Task instructions: Below are some records. Return exactly the lines from the one with "3. &nbsp;&nbsp;&nbsp;&nbsp;</tab><img src" to the one with "Languages and Libraries</h3><br>", and nothing else.

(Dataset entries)
•••••

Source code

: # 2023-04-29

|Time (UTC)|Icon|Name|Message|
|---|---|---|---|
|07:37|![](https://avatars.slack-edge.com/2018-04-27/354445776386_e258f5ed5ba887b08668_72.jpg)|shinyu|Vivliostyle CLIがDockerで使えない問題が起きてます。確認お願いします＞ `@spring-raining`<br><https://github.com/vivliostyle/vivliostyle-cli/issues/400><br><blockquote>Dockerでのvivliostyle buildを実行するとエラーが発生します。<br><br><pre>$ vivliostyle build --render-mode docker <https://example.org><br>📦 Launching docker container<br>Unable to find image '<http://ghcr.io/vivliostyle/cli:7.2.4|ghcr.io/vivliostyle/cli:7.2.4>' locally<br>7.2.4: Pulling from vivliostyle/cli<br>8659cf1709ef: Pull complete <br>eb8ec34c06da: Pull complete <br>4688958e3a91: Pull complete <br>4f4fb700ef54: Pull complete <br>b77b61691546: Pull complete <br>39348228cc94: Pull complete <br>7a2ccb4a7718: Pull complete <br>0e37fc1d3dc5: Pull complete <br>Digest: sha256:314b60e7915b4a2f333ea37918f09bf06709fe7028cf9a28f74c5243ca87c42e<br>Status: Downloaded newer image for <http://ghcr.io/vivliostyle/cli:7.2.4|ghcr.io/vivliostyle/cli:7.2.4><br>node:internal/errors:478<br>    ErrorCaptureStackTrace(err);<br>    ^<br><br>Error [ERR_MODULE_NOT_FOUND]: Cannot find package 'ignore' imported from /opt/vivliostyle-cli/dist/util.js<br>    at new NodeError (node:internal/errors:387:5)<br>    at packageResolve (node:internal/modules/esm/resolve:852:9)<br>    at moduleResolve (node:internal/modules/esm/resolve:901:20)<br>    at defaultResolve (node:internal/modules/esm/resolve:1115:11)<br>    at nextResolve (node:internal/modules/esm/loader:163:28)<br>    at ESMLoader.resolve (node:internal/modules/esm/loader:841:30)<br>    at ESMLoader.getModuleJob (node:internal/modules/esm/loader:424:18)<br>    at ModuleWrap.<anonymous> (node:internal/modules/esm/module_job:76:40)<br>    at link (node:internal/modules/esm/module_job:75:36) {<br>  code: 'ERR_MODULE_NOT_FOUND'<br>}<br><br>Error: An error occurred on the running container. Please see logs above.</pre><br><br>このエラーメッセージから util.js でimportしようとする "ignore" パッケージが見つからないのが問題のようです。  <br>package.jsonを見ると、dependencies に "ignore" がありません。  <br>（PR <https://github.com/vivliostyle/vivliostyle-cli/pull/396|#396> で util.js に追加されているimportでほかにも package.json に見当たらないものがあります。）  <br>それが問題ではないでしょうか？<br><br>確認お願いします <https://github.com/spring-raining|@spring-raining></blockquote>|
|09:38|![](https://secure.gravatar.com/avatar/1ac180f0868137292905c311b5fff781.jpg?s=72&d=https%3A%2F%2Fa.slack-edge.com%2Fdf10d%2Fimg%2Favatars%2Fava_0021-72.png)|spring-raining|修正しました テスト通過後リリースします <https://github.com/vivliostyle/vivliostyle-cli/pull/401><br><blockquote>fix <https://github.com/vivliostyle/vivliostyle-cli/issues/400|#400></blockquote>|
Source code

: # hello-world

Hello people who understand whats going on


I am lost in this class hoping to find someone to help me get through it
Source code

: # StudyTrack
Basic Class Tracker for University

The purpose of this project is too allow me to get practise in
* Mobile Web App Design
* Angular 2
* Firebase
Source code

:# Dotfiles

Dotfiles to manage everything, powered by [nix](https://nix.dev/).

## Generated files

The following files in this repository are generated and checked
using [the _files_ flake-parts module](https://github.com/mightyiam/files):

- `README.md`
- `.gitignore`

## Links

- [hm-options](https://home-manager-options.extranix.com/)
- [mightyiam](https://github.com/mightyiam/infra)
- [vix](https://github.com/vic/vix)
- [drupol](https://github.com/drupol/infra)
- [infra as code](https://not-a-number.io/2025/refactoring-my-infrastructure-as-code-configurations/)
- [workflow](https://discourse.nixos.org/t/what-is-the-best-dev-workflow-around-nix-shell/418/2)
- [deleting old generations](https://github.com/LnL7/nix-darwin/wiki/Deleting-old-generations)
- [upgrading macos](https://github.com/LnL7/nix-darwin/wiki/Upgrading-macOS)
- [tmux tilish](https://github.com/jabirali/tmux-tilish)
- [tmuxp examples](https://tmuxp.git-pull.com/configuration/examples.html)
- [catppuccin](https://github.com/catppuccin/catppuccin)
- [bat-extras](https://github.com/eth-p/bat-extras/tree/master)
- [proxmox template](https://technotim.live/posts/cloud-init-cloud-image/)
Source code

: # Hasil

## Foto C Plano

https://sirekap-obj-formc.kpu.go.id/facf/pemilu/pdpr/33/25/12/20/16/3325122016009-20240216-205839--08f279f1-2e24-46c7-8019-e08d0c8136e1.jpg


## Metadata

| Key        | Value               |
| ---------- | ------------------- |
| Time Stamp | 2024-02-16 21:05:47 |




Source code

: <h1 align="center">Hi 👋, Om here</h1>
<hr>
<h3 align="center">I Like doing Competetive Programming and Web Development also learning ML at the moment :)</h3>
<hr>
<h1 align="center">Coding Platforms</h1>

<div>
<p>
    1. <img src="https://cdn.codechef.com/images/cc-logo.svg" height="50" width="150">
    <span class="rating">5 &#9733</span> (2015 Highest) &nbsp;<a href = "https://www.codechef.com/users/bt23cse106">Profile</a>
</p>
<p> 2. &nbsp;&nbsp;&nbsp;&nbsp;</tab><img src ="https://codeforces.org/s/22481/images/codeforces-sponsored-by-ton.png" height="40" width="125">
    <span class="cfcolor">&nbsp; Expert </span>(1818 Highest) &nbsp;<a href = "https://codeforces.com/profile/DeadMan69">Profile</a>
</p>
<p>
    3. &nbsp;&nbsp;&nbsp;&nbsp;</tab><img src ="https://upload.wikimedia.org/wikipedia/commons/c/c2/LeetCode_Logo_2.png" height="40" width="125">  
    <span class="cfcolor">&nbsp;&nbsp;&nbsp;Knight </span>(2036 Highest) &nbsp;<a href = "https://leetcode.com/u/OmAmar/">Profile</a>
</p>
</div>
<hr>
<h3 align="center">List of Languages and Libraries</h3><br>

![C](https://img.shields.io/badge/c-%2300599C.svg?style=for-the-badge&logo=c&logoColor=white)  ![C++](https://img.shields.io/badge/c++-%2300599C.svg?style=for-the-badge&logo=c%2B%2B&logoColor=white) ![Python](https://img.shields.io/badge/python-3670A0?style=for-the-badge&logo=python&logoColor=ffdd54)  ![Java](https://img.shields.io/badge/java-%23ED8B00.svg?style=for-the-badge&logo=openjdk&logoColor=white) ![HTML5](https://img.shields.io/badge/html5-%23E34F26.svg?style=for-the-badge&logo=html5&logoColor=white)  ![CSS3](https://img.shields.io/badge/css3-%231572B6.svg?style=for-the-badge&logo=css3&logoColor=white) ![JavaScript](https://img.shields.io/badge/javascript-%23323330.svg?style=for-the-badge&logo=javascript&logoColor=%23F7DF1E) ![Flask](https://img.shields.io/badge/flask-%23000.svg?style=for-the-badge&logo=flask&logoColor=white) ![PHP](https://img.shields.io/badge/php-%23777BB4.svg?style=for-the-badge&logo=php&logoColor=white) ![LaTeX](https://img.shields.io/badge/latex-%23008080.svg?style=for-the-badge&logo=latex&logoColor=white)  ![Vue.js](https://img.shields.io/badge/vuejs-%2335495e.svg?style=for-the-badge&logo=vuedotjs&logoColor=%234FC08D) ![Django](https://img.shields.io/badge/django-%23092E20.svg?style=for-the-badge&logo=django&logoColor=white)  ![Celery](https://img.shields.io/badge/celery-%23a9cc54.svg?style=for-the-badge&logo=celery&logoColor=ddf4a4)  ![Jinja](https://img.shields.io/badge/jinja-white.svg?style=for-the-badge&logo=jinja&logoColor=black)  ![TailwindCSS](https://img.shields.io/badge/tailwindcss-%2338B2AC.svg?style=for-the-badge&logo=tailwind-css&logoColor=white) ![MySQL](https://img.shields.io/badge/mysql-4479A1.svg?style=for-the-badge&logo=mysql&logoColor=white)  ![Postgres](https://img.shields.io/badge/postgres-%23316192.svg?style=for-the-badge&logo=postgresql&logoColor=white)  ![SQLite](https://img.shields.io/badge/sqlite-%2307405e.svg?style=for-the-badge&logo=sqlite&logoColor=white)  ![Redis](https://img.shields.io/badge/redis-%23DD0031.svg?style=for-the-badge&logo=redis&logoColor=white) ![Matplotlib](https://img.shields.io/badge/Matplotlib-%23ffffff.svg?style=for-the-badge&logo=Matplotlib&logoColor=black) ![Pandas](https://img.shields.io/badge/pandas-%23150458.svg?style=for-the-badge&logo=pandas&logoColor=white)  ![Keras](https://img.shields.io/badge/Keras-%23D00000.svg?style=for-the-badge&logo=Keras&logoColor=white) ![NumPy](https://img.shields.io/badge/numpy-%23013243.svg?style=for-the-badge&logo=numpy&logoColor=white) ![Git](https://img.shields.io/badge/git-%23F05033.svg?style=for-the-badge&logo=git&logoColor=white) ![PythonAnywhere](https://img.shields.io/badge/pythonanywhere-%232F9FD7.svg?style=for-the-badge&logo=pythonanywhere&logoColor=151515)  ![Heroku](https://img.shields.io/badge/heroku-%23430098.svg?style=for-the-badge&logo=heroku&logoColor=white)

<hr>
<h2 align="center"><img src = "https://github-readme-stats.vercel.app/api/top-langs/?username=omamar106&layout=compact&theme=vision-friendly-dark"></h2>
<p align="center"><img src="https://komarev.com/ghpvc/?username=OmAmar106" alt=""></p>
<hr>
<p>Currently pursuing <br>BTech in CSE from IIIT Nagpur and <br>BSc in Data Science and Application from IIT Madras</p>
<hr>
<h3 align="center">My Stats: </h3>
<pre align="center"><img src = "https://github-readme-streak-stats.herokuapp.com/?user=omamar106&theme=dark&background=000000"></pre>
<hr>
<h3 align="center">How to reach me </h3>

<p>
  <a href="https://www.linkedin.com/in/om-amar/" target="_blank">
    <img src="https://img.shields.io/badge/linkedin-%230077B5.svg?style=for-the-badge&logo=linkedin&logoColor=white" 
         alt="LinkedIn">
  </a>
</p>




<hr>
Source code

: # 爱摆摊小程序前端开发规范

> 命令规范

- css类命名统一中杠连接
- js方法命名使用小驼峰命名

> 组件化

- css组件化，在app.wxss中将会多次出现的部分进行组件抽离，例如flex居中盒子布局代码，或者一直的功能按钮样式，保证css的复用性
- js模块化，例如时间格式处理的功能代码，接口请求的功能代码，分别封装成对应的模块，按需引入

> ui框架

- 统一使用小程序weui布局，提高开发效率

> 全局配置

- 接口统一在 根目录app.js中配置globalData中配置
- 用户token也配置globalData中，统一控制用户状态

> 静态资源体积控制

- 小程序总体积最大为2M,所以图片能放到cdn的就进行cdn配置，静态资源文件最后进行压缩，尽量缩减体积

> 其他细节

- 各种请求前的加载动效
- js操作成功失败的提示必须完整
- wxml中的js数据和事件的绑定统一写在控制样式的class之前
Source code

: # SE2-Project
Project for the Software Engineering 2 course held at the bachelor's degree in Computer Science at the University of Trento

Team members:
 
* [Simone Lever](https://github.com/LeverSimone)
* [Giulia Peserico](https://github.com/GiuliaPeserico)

•••••

Response box:
    3. &nbsp;&nbsp;&nbsp;&nbsp;</tab><img src ="https://upload.wikimedia.org/wikipedia/commons/c/c2/LeetCode_Logo_2.png" height="40" width="125">  
    <span class="cfcolor">&nbsp;&nbsp;&nbsp;Knight </span>(2036 Highest) &nbsp;<a href = "https://leetcode.com/u/OmAmar/">Profile</a>
</p>
</div>
<hr>
<h3 align="center">List of Languages and Libraries</h3><br>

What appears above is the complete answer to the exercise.